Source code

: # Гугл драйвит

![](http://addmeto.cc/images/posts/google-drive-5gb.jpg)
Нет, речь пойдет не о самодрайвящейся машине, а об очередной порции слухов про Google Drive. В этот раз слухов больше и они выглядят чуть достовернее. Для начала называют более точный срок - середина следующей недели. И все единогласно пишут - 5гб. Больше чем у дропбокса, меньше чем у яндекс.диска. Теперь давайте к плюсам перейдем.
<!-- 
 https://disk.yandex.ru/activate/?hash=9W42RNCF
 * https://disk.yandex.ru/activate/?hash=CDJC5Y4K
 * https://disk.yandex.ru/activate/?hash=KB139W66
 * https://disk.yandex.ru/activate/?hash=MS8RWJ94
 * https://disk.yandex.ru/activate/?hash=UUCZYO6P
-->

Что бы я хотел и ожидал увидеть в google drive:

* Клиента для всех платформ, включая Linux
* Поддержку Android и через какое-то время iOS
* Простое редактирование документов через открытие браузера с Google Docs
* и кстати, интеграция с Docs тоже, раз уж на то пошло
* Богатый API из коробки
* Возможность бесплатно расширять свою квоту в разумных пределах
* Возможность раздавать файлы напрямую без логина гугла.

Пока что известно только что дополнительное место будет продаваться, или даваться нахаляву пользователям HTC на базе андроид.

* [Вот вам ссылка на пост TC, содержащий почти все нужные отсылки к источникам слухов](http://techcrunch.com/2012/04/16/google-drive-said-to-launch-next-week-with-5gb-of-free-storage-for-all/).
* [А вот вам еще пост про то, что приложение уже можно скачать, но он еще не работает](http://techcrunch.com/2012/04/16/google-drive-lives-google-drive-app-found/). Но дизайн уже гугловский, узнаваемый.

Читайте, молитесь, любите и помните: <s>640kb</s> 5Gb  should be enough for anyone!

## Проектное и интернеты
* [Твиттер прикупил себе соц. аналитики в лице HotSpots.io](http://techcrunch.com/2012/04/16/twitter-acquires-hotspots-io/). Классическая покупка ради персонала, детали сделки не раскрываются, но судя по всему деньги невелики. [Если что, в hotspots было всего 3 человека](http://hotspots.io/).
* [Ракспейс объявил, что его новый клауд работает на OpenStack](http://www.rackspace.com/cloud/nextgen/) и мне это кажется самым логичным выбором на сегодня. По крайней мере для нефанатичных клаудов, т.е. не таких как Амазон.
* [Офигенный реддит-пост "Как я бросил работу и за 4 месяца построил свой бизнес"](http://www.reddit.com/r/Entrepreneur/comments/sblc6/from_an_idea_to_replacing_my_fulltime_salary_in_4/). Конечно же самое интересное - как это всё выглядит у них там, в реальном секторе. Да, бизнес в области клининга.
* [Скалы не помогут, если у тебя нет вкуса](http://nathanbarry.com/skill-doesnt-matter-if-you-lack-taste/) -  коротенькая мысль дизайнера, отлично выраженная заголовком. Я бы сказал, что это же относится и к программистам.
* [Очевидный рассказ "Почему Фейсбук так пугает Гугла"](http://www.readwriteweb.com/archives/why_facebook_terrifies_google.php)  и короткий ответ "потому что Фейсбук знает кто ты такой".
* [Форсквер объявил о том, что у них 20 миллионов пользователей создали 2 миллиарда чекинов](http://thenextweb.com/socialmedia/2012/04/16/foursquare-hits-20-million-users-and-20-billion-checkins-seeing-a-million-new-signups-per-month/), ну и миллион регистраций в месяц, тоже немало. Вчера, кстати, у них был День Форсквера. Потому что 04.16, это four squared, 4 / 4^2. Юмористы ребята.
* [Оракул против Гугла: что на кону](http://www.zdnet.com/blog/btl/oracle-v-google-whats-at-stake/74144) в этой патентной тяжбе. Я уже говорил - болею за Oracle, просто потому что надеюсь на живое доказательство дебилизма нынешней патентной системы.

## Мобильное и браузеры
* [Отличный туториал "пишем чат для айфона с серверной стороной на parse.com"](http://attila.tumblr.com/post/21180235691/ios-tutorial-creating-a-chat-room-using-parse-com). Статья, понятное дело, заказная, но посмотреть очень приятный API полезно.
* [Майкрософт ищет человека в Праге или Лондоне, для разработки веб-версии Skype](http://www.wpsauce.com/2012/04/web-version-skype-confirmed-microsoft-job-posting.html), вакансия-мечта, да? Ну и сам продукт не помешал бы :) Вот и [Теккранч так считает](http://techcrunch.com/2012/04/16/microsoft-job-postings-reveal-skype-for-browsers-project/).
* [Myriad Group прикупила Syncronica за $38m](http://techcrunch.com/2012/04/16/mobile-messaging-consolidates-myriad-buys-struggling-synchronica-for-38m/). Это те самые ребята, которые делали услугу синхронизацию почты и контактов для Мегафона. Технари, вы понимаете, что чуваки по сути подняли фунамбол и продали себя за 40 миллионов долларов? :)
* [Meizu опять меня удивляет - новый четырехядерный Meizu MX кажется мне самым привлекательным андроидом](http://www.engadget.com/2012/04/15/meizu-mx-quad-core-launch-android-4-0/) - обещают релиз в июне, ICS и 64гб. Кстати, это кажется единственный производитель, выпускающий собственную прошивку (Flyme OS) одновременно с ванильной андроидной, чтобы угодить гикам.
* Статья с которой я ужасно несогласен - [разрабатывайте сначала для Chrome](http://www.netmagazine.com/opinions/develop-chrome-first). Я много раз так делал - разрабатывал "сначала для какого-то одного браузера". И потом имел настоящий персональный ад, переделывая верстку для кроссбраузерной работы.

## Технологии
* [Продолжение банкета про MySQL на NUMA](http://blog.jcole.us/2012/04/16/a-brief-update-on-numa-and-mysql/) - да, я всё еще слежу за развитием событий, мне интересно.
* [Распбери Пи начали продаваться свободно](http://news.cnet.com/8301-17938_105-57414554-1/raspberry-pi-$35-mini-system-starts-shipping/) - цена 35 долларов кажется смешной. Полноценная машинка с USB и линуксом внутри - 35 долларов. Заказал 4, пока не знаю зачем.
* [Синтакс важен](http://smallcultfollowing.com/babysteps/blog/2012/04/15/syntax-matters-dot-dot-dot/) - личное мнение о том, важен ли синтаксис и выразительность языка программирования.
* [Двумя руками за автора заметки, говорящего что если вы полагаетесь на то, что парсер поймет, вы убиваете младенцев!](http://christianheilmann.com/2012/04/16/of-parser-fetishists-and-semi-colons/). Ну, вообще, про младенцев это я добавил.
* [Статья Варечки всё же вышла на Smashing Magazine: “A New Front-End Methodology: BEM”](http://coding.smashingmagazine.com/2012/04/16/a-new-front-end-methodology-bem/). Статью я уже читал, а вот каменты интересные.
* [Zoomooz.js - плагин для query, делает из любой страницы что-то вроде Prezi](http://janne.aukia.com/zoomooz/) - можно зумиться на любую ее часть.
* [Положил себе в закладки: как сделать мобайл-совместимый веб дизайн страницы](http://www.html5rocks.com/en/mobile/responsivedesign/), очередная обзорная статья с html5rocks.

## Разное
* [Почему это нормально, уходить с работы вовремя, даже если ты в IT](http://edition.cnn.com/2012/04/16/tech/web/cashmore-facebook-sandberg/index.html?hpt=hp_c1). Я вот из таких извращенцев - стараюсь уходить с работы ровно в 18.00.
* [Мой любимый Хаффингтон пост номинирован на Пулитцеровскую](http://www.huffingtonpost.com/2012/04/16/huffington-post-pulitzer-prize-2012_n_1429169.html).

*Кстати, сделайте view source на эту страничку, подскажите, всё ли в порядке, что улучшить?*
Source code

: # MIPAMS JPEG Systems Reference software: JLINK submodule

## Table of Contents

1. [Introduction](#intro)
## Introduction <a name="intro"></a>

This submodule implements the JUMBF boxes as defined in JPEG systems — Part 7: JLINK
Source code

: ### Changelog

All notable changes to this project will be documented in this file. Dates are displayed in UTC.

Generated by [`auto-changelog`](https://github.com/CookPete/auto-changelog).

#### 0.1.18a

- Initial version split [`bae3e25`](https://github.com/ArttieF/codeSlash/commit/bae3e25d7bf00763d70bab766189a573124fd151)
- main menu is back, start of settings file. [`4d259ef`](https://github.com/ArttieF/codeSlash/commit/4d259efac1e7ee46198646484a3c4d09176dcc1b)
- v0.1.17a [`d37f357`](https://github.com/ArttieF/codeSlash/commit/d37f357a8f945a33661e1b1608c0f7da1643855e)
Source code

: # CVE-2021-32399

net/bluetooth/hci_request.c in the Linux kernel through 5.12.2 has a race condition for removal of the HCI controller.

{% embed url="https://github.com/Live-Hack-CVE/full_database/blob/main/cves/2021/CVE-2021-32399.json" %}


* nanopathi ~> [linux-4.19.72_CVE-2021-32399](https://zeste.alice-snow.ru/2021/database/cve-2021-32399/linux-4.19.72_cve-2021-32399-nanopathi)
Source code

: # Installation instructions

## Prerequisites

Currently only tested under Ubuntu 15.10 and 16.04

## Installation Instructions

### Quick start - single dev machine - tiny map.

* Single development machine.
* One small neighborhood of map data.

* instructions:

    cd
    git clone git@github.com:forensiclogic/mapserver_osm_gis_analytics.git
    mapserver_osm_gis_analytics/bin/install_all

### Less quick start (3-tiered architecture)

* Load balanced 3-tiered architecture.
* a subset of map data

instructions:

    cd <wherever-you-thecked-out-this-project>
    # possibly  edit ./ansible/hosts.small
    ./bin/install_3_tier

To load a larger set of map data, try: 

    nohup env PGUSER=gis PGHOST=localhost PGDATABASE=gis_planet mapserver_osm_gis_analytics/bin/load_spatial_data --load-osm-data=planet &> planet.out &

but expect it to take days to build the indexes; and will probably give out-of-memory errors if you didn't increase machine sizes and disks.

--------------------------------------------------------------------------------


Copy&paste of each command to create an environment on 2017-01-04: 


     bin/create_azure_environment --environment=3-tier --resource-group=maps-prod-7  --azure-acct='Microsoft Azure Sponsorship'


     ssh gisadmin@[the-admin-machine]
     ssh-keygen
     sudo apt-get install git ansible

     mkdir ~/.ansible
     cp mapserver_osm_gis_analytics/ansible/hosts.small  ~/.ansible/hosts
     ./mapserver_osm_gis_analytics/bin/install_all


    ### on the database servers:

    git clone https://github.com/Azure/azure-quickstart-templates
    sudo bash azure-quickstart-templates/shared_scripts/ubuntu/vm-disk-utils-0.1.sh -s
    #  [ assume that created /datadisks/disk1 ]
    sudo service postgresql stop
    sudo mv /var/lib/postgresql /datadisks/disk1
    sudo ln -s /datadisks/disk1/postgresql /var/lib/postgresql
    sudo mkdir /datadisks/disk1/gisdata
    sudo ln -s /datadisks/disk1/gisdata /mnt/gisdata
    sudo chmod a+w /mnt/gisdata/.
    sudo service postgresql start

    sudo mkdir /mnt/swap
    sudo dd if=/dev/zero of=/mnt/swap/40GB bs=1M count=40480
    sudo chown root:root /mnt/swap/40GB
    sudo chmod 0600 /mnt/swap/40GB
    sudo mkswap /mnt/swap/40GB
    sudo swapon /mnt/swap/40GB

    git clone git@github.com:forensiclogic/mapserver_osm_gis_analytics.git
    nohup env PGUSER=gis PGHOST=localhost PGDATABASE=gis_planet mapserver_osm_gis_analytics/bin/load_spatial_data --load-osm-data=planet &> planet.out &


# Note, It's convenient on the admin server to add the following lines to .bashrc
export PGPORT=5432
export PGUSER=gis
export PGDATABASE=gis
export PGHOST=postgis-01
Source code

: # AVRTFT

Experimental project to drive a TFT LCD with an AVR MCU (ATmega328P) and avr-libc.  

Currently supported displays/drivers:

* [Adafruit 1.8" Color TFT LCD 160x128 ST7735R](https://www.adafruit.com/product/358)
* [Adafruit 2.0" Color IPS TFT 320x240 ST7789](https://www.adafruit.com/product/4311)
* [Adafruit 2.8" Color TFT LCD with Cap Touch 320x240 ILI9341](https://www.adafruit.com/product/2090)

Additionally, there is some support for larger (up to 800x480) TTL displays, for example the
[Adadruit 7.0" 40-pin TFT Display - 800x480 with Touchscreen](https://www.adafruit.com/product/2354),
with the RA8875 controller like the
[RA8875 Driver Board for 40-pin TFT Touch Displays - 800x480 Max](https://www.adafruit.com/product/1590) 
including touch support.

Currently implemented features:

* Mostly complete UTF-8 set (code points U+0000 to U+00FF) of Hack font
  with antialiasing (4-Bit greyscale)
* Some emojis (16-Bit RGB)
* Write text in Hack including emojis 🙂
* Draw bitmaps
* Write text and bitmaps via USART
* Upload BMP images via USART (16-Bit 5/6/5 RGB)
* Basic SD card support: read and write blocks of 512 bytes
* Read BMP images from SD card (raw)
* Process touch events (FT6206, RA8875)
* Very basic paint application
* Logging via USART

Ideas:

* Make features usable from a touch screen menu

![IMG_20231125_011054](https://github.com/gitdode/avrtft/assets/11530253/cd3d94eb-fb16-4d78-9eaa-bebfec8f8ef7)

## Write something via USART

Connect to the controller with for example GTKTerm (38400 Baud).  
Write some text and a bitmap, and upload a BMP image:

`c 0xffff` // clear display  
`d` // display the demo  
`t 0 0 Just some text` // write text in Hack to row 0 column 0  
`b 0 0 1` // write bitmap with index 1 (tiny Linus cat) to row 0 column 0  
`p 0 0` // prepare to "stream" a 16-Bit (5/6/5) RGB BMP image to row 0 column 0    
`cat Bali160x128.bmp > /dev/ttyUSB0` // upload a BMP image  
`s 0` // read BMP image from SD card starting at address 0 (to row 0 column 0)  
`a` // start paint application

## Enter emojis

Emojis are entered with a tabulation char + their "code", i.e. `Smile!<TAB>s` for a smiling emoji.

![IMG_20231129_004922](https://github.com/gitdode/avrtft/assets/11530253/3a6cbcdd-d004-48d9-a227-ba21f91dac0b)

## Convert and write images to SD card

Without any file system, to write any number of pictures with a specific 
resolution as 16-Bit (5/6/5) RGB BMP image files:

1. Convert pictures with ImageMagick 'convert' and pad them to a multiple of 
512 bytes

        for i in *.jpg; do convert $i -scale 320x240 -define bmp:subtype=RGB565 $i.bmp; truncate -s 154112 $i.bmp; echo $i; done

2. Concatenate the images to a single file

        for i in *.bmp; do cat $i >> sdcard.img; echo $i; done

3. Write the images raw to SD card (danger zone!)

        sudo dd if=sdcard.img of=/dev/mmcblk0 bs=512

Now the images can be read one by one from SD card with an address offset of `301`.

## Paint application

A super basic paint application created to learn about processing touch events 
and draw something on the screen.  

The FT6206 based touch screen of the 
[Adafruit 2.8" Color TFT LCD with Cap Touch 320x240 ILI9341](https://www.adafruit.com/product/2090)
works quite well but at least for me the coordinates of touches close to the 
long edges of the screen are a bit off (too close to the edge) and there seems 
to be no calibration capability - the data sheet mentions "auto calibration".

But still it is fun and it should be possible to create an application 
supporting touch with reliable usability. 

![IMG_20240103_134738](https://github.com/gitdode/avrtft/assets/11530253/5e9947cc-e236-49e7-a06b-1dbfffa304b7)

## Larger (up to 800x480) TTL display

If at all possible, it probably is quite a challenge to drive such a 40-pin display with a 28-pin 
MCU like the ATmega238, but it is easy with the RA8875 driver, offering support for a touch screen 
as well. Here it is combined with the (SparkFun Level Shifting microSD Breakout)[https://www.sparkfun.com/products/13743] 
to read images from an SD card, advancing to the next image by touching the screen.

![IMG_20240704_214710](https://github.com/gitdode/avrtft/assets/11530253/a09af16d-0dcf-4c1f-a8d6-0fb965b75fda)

□ □ □ □ □ □ □

Please copy, exactly and with nothing else, the lines above beginning at the line that has "платформ, включая Linux" and ending with the line that has "в области клининга.".

* Клиента для всех платформ, включая Linux
* Поддержку Android и через какое-то время iOS
* Простое редактирование документов через открытие браузера с Google Docs
* и кстати, интеграция с Docs тоже, раз уж на то пошло
* Богатый API из коробки
* Возможность бесплатно расширять свою квоту в разумных пределах
* Возможность раздавать файлы напрямую без логина гугла.

Пока что известно только что дополнительное место будет продаваться, или даваться нахаляву пользователям HTC на базе андроид.

* [Вот вам ссылка на пост TC, содержащий почти все нужные отсылки к источникам слухов](http://techcrunch.com/2012/04/16/google-drive-said-to-launch-next-week-with-5gb-of-free-storage-for-all/).
* [А вот вам еще пост про то, что приложение уже можно скачать, но он еще не работает](http://techcrunch.com/2012/04/16/google-drive-lives-google-drive-app-found/). Но дизайн уже гугловский, узнаваемый.

Читайте, молитесь, любите и помните: <s>640kb</s> 5Gb  should be enough for anyone!

## Проектное и интернеты
* [Твиттер прикупил себе соц. аналитики в лице HotSpots.io](http://techcrunch.com/2012/04/16/twitter-acquires-hotspots-io/). Классическая покупка ради персонала, детали сделки не раскрываются, но судя по всему деньги невелики. [Если что, в hotspots было всего 3 человека](http://hotspots.io/).
* [Ракспейс объявил, что его новый клауд работает на OpenStack](http://www.rackspace.com/cloud/nextgen/) и мне это кажется самым логичным выбором на сегодня. По крайней мере для нефанатичных клаудов, т.е. не таких как Амазон.
* [Офигенный реддит-пост "Как я бросил работу и за 4 месяца построил свой бизнес"](http://www.reddit.com/r/Entrepreneur/comments/sblc6/from_an_idea_to_replacing_my_fulltime_salary_in_4/). Конечно же самое интересное - как это всё выглядит у них там, в реальном секторе. Да, бизнес в области клининга.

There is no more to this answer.